Self Defense - How To Successfully Evade A Strike
One of the basic skills when you're learning the science of self-defense
, is the ability to defend against incoming strikes. In fact, in the 5 phases that an attack and defense scenario progresses through, this ability to neutralize the effect of the attack he's throwing at you takes place in phase 2. When we think about defending or neutralizing the force of his attack, many options are available. This article focuses on the option of evasion.
If you were to take a close look at several different martial arts or self defense systems, you would find just as many different ideas about what to do when an opponent is attacking with a punch. This is partly the reason that everyone is so focused on "style" and which one is best.
There are generally 4 different options for evading or dealing with a punch. In a defensive situation, you could:
1) Hold your ground and use "ducking" or covering actions which cause the punch to miss its mark while leaving you in a position to crush the assailant's attack.
2) Use long-range, defensive footwork which pulls you back and away from the attack at a safe angle - bladed and covered just outside his reach. This makes it very difficult for him to reach you easily without doing extra work.
3) Move directly forward into the safe space that is created by his strike. This committed action takes the fight to him while he is busy missing with his own punch.

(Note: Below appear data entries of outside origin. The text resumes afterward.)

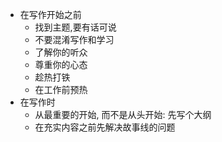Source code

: - 在写作开始之前
  - 找到主题,要有话可说
  - 不要混淆写作和学习
  - 了解你的听众
  - 尊重你的心态
  - 趁热打铁
  - 在工作前预热
- 在写作时
  - 从最重要的开始, 而不是从头开始: 先写个大纲
  - 在充实内容之前先解决故事线的问题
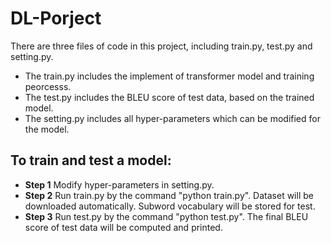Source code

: # DL-Porject
There are three files of code in this project, including train.py, test.py and setting.py.

- The train.py includes the implement of transformer model and training peorcesss. 
- The test.py includes the BLEU score of test data, based on the trained model.
- The setting.py includes all hyper-parameters which can be modified for the model.

## To train and test a model:
- **Step 1** Modify hyper-parameters in setting.py.
- **Step 2** Run train.py by the command "python train.py". Dataset will be downloaded automatically. Subword vocabulary will be stored for test.
- **Step 3** Run test.py by the command "python test.py". The final BLEU score of test data will be computed and printed.
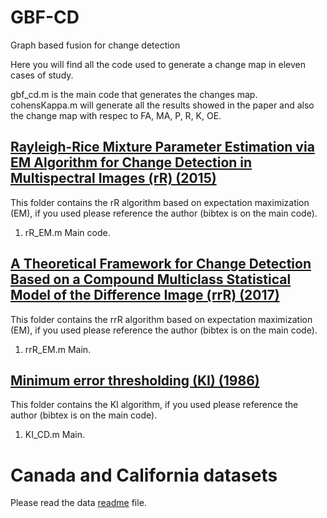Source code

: # GBF-CD
Graph based fusion for change detection

Here you will find all the code used to generate a change map in eleven cases of study.

gbf_cd.m is the main code that generates the changes map.
cohensKappa.m will generate all the results showed in the paper and also the change map with respec to FA, MA, P, R, K, OE.

## [Rayleigh-Rice Mixture Parameter Estimation via EM Algorithm for Change Detection in Multispectral Images (rR) (2015)](https://doi.org/10.1109/TIP.2015.2474710)
  This folder contains the rR algorithm based on expectation maximization (EM), if you used please reference the author (bibtex is on the main code).
  
  1. rR_EM.m Main code.

## [A Theoretical Framework for Change Detection Based on a Compound Multiclass Statistical Model of the Difference Image (rrR) (2017)](https://doi.org/10.1109/TGRS.2017.2759663)
  This folder contains the rrR algorithm based on expectation maximization (EM), if you used please reference the author (bibtex is on the main code).
  
  1. rrR_EM.m Main.
  

## [Minimum error thresholding (KI) (1986)](https://doi.org/10.1016/0031-3203(86)90030-0)

  This folder contains the KI algorithm, if you used please reference the author (bibtex is on the main code).
  
  1. KI_CD.m Main.

# Canada and California datasets

Please read the data [readme](https://github.com/DavidJimenezS/GBF-CD/tree/master/Data) file.
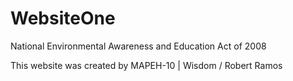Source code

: # WebsiteOne
National Environmental Awareness and Education Act of 2008

This website was created by MAPEH-10 | Wisdom / Robert Ramos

4) Employ light, evasive, shifts of the body to slip his punch, while simultaneously flanking him. In one movement, you simultaneously avoid his attack, disrupt his initial strategy, and trap him in a position where he can't get at you because of your relative position to him.
Again, if you were to compare the different conventional approaches to self defense, as-well-as the more well-known and conventional martial arts, you would find that each favors one of the above strategies over all others. You would find that:
Self-defense classes tend to be stand-in-one-place-and-apply-the-technique-with-strength strategy.

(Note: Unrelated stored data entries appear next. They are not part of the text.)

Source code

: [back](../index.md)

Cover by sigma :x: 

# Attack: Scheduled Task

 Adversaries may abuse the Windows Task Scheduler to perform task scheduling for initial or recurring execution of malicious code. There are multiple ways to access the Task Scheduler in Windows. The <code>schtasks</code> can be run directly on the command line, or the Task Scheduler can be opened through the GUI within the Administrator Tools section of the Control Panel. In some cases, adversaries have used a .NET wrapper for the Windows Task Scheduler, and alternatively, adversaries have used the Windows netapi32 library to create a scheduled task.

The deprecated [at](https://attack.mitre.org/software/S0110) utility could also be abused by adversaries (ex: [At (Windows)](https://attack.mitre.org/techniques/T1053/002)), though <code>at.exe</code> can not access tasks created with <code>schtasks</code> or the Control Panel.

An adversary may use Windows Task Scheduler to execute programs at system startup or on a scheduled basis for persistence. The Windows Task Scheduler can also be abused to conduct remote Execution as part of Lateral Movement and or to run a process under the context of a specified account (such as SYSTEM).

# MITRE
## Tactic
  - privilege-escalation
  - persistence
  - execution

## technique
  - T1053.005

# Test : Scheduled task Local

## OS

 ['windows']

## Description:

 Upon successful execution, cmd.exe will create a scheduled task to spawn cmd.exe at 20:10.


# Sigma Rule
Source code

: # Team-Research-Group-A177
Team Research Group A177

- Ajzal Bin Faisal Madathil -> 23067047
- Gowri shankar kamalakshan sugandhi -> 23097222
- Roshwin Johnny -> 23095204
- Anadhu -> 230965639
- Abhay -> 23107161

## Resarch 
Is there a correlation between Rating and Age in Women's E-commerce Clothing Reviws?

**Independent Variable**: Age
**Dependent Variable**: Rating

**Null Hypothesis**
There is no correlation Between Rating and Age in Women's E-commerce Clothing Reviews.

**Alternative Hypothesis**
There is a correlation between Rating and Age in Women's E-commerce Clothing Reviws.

Jujitsu and some styles of karate use the defensive back-peddling and counter approach.
Tae Kwon Do, other forms of karate, and the "Adrenal Response-based" self defense systems use the "get-em now!" Approach. And...

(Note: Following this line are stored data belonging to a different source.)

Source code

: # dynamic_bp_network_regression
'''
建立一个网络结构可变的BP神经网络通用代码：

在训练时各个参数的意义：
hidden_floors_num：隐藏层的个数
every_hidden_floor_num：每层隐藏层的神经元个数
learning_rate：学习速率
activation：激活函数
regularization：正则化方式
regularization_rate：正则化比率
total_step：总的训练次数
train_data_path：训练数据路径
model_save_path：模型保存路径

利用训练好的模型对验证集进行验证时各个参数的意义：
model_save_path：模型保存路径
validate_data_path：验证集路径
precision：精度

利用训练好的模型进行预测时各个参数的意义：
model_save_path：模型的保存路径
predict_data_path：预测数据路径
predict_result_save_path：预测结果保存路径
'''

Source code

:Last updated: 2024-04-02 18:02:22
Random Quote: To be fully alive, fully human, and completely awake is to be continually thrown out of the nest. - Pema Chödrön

Aikido leans toward the evasive turns and trapping techniques.
There is a system that uses all of these strategies to give you a complete set of tools. This system is called EDR, or Emotion-based Defensive Response. EDR's basis is in the fact that your body and mind are driven by the emotional responses you have to different situations. And, by recognizing the validity of each of these responses, and training to be able to take advantage of each, you end up with many more options than you would get from the conventional approaches.